In quest’ottica diventa fondamentale “l’approccio Isde”. La peculiarità della nostra associazione non è quella solo di fare formazione e ricerca scientifica, ma cercare di dare risposte che siano non soltanto tecniche ma usare un approccio globale. Infatti, certamente, è giusto che i professionisti propongano gli approcci più consoni della tossicologia ambientale e dell’epidemiologia ma, con un approccio propositivo e consono alle indicazioni dell’Oms, Isde persegue l’approccio della “One health”, cioè una salute per uomini, animali e ambienti. In quest’ottica la parola chiave diventano i cobenefici, cioè trovare le soluzioni che siano positive per tutti. Facciamo un esempio: promuovere una dieta a ridotto o nullo apporto di sostanze di origine animale fa bene alla salute umana, fa bene alla salute ambientale (gli allevamenti causano il 14 per cento circa delle emissioni globali) e agli animali stessi.
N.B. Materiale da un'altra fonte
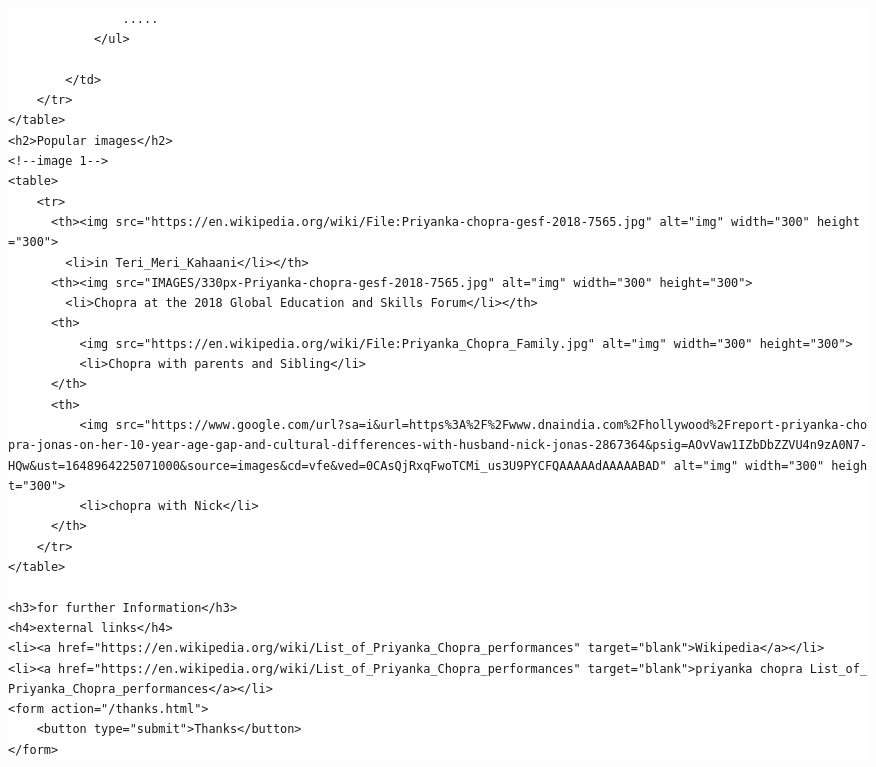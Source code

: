                     .....
                </ul>
                
            </td>
        </tr>
    </table>
    <h2>Popular images</h2>
    <!--image 1-->
    <table>
        <tr>
          <th><img src="https://en.wikipedia.org/wiki/File:Priyanka-chopra-gesf-2018-7565.jpg" alt="img" width="300" height="300">
            <li>in Teri_Meri_Kahaani</li></th>
          <th><img src="IMAGES/330px-Priyanka-chopra-gesf-2018-7565.jpg" alt="img" width="300" height="300">
            <li>Chopra at the 2018 Global Education and Skills Forum</li></th>
          <th>
              <img src="https://en.wikipedia.org/wiki/File:Priyanka_Chopra_Family.jpg" alt="img" width="300" height="300">
              <li>Chopra with parents and Sibling</li>
          </th>
          <th>
              <img src="https://www.google.com/url?sa=i&url=https%3A%2F%2Fwww.dnaindia.com%2Fhollywood%2Freport-priyanka-chopra-jonas-on-her-10-year-age-gap-and-cultural-differences-with-husband-nick-jonas-2867364&psig=AOvVaw1IZbDbZZVU4n9zA0N7-HQw&ust=1648964225071000&source=images&cd=vfe&ved=0CAsQjRxqFwoTCMi_us3U9PYCFQAAAAAdAAAAABAD" alt="img" width="300" height="300">
              <li>chopra with Nick</li>
          </th>
        </tr>
    </table>
    
    <h3>for further Information</h3>
    <h4>external links</h4>
    <li><a href="https://en.wikipedia.org/wiki/List_of_Priyanka_Chopra_performances" target="blank">Wikipedia</a></li>
    <li><a href="https://en.wikipedia.org/wiki/List_of_Priyanka_Chopra_performances" target="blank">priyanka chopra List_of_Priyanka_Chopra_performances</a></li>
    <form action="/thanks.html">
        <button type="submit">Thanks</button>
    </form>
</body>
</html>
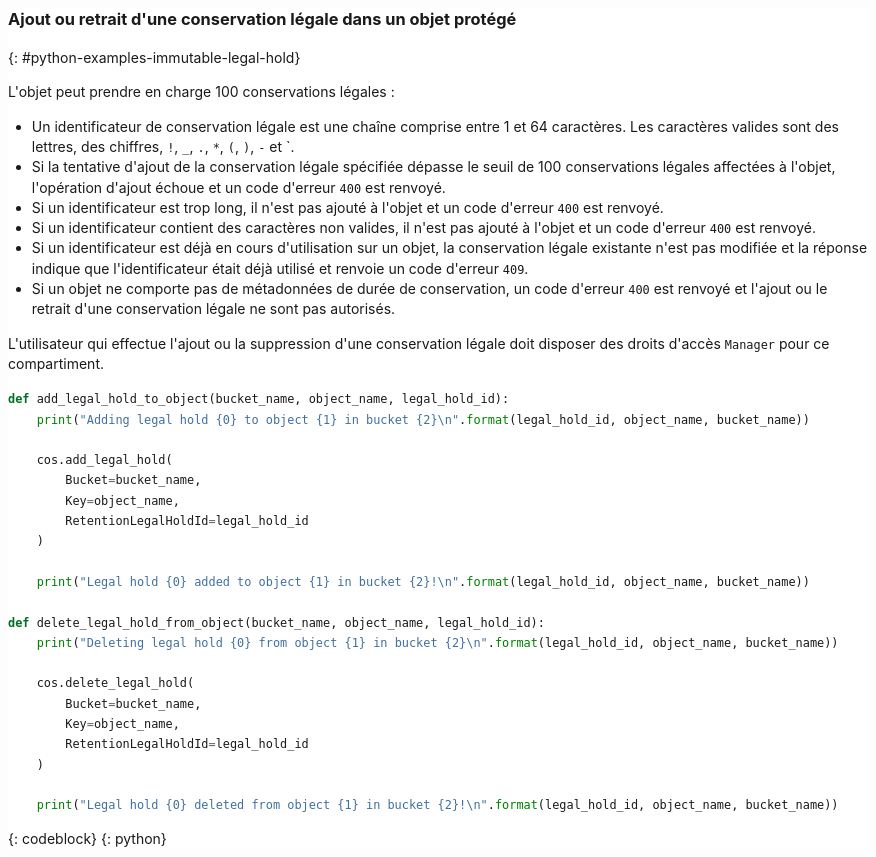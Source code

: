 ### Ajout ou retrait d'une conservation légale dans un objet protégé
{: #python-examples-immutable-legal-hold}

L'objet peut prendre en charge 100 conservations légales :

*  Un identificateur de conservation légale est une chaîne comprise entre 1 et 64 caractères. Les caractères valides sont des lettres, des chiffres, `!`, `_`, `.`, `*`, `(`, `)`, `-` et `.
* Si la tentative d'ajout de la conservation légale spécifiée dépasse le seuil de 100 conservations légales affectées à l'objet, l'opération d'ajout échoue et un code d'erreur `400` est renvoyé. 
* Si un identificateur est trop long, il n'est pas ajouté à l'objet et un code d'erreur `400` est renvoyé. 
* Si un identificateur contient des caractères non valides, il n'est pas ajouté à l'objet et un code d'erreur `400` est renvoyé. 
* Si un identificateur est déjà en cours d'utilisation sur un objet, la conservation légale existante n'est pas modifiée et la réponse indique que l'identificateur était déjà utilisé et renvoie un code d'erreur `409`. 
* Si un objet ne comporte pas de métadonnées de durée de conservation, un code d'erreur `400` est renvoyé et l'ajout ou le retrait d'une conservation légale ne sont pas autorisés. 


L'utilisateur qui effectue l'ajout ou la suppression d'une conservation légale doit disposer des droits d'accès `Manager` pour ce compartiment. 


```py
def add_legal_hold_to_object(bucket_name, object_name, legal_hold_id):
    print("Adding legal hold {0} to object {1} in bucket {2}\n".format(legal_hold_id, object_name, bucket_name))

    cos.add_legal_hold(
        Bucket=bucket_name,
        Key=object_name,
        RetentionLegalHoldId=legal_hold_id
    )

    print("Legal hold {0} added to object {1} in bucket {2}!\n".format(legal_hold_id, object_name, bucket_name))

def delete_legal_hold_from_object(bucket_name, object_name, legal_hold_id):
    print("Deleting legal hold {0} from object {1} in bucket {2}\n".format(legal_hold_id, object_name, bucket_name))

    cos.delete_legal_hold(
        Bucket=bucket_name,
        Key=object_name,
        RetentionLegalHoldId=legal_hold_id
    )

    print("Legal hold {0} deleted from object {1} in bucket {2}!\n".format(legal_hold_id, object_name, bucket_name))
```
{: codeblock}
{: python}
Il modo con cui Isde propone il raggiungimento di questo scopo è multimodale: innanzitutto informativo promuovendo ricerche, convegni e educazione continua, poi comunicativo, occupandosi attivamente di divulgazione in ambito di salute e ambiente, poi partecipativo a livello politico nel senso più lato del termine e infine nella costruzione di percorsi multidisciplinari in cui le persone vengano spinte gentilmente (nudging) a fare la scelta giusta.
Vorrei citare un progetto che sta seguendo Isde in Valle d’Aosta in collaborazione con Slow food e Slow medicine nell’organizzare degli eventi di salute globale: abbiamo costruito degli eventi rivolti alla popolazione generale nella natura che promuovono stili di vita salutari (passeggiate e alimentazione corretta) in un luogo salubre che viene così valorizzato e con uno spazio di divulgazione più classico.
In conclusione, possiamo riprendere il motto di Isde: “Tutti siamo responsabili dell’ambiente, i medici lo sono due volte” e invitare tutti i medici a formarsi in tema ambientale e considerare maggiormente il ruolo che ricopre l’ambiente sulla salute umana. In particolare, questo invito vuole essere rivolto a studenti e medici in formazione che più di tutti avranno a che fare con questo problema.